- 200g dried penne pasta (50g per person as a basic rule of thumb)
- 500g of cherry tomatoes
- 1tbsp balsamic drizzle (read below for how to make it)
- Garlic oil (read below for how to make your own)
- Pinch of smoked salt
- Pinch of sugar
- One large shallot
- Knob of butter
- Small bunch of fresh basil
- 3 tbsp of good quality single cream
- Begin by slicing your cherry tomatoes in half and placing them in a pan, covered on a low heat and cook through for a few minutes until they have softened and the juice has just started to simmer.
- Remove from the heat and mix in a generous glug of garlic oil, the smoked salt, sugar and the balsamic drizzle, cover and leave.
- Next pop your pot of water on to heat up for the pasta.
- Now finely chop your shallot and fry on a medium heat in the knob of butter, until they become soft and translucent.
- Remove from the heat and now your water should be ready, so pop your pasta in, with a pinch of salt should you wish. We like ours done just past al dente, so that’s around the 10-12 minute mark, depending on your pasta. The delicious penne pasta available from My Farm Shop is good after 10 minutes, but test to ensure that it is perfect for you.
- Whilst waiting for the pasta to cook, pop the cooked shallot in with the tomatoes and blend until smooth, a hand held blender is great for this.
- Chop your basil up with a rocky chopper. You haven’t got a rocky chopper? Get one! Oh, ok, a knife is fine.
- Mix the chopped basil and the cream in with the tomato sauce with a spoon and now your pasta should be ready.
- Drain the pasta and either serve mixed together in one big pot with the sauce, or portion out the pasta and ladle the sauce on top, add a little extra basil to garnish.
- You can sprinkle parmesan on top, however I prefer our Colliers mature cheddar, which has a wonderfully salty bite which compliments the sweetness of the sauce beautifully.
It is well worth getting a good quality pasta as you will notice the difference.

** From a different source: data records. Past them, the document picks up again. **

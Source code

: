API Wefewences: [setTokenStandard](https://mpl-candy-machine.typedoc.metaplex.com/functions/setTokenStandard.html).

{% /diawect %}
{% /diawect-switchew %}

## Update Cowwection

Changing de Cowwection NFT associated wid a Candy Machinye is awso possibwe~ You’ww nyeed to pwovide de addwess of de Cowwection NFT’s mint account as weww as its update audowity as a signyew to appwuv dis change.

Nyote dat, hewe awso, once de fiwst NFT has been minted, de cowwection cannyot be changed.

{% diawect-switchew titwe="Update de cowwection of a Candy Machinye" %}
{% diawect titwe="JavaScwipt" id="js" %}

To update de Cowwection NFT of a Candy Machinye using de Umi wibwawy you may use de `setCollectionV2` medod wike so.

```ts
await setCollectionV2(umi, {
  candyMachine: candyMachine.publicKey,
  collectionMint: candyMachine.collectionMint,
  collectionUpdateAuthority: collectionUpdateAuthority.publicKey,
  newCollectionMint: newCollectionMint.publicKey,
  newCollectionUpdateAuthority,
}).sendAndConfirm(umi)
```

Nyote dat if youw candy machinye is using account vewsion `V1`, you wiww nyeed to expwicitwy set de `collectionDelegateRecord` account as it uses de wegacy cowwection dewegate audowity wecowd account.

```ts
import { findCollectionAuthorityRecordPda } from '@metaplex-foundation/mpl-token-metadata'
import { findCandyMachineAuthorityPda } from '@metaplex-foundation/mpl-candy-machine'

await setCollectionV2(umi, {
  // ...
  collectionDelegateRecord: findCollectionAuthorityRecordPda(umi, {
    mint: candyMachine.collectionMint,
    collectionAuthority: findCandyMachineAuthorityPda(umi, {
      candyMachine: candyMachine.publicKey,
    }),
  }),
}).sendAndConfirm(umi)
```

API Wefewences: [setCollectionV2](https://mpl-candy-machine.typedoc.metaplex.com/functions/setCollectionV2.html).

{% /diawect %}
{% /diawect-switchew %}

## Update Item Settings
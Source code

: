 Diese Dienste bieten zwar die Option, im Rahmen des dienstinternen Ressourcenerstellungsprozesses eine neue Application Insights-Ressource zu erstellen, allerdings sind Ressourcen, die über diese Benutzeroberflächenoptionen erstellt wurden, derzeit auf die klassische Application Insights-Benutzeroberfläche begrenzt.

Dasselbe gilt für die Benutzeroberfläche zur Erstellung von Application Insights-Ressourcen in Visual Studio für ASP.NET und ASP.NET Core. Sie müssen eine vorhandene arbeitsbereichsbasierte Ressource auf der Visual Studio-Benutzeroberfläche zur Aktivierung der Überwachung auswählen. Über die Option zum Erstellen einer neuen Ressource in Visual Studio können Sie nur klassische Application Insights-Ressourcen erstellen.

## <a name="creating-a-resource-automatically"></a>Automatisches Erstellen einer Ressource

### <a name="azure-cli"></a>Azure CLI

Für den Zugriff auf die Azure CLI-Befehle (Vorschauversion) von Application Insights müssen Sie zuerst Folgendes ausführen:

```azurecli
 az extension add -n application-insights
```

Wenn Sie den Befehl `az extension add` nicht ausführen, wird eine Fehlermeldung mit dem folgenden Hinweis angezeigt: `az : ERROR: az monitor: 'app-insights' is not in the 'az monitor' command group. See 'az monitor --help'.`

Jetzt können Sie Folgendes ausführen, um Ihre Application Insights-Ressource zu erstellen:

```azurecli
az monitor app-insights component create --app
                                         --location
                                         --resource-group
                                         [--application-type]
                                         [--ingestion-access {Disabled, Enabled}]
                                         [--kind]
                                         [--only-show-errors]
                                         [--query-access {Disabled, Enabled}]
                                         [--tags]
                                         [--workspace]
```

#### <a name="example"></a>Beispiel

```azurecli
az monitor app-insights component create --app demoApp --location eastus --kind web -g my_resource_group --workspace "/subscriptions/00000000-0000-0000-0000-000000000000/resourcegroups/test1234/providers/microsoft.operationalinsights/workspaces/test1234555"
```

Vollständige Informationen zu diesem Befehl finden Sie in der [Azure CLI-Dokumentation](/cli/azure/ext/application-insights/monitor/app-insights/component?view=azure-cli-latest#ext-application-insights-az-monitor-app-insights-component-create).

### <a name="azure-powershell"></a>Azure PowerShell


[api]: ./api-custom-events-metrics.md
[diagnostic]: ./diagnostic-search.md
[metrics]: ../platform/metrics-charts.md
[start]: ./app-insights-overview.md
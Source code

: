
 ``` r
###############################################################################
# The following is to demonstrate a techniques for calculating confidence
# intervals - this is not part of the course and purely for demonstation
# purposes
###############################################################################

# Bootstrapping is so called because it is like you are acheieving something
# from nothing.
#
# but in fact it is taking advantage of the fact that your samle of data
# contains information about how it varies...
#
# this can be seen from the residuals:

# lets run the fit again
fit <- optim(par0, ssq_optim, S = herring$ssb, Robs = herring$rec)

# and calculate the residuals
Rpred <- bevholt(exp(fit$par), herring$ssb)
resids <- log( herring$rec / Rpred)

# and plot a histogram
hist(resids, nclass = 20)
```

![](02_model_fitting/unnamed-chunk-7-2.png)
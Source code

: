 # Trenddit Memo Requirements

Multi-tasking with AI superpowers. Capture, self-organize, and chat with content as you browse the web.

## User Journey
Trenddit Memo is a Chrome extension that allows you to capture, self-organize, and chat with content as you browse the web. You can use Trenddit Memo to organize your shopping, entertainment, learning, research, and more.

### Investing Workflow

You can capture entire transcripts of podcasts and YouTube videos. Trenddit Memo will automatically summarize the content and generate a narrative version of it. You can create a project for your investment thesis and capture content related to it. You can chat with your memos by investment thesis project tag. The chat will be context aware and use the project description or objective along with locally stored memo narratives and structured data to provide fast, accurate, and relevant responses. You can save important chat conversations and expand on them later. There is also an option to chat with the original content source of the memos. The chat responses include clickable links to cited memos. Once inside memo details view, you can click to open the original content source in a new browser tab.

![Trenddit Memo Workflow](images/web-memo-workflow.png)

And it does not have to be solely cherry tomatoes, they just tend to be a little sweeter so work well here, however larger tomatoes work well too, just add a tiny pinch extra of sugar.
I have included balsamic drizzle, instead of standard balsamic vinegar, as by reducing standard balsamic vinegar over heat, it becomes sweeter, stickier and not quite as fierce and acidic. However, balsamic vinegar works fine here too, the sauce just won’t taste as sweet, and you may taste the vinegar more.
I also state here garlic oil, which again is super simple to make. It helps to deliver the flavour of garlic, but subtly without the big punch. If you would prefer to chop a garlic clove and add to the shallot, then that works.
You can of course, use a white or red onion instead of the shallot, but shallots offer a much gentler flavour which works well here allowing the tomatoes to really take centre stage.
I tend to make the most of the season, and make several batches as the sauce freezes very well. However, pasta can sometimes become a little fluffy after freezing so I recommend cooking a fresh batch on the day to accompany your reheated sauce.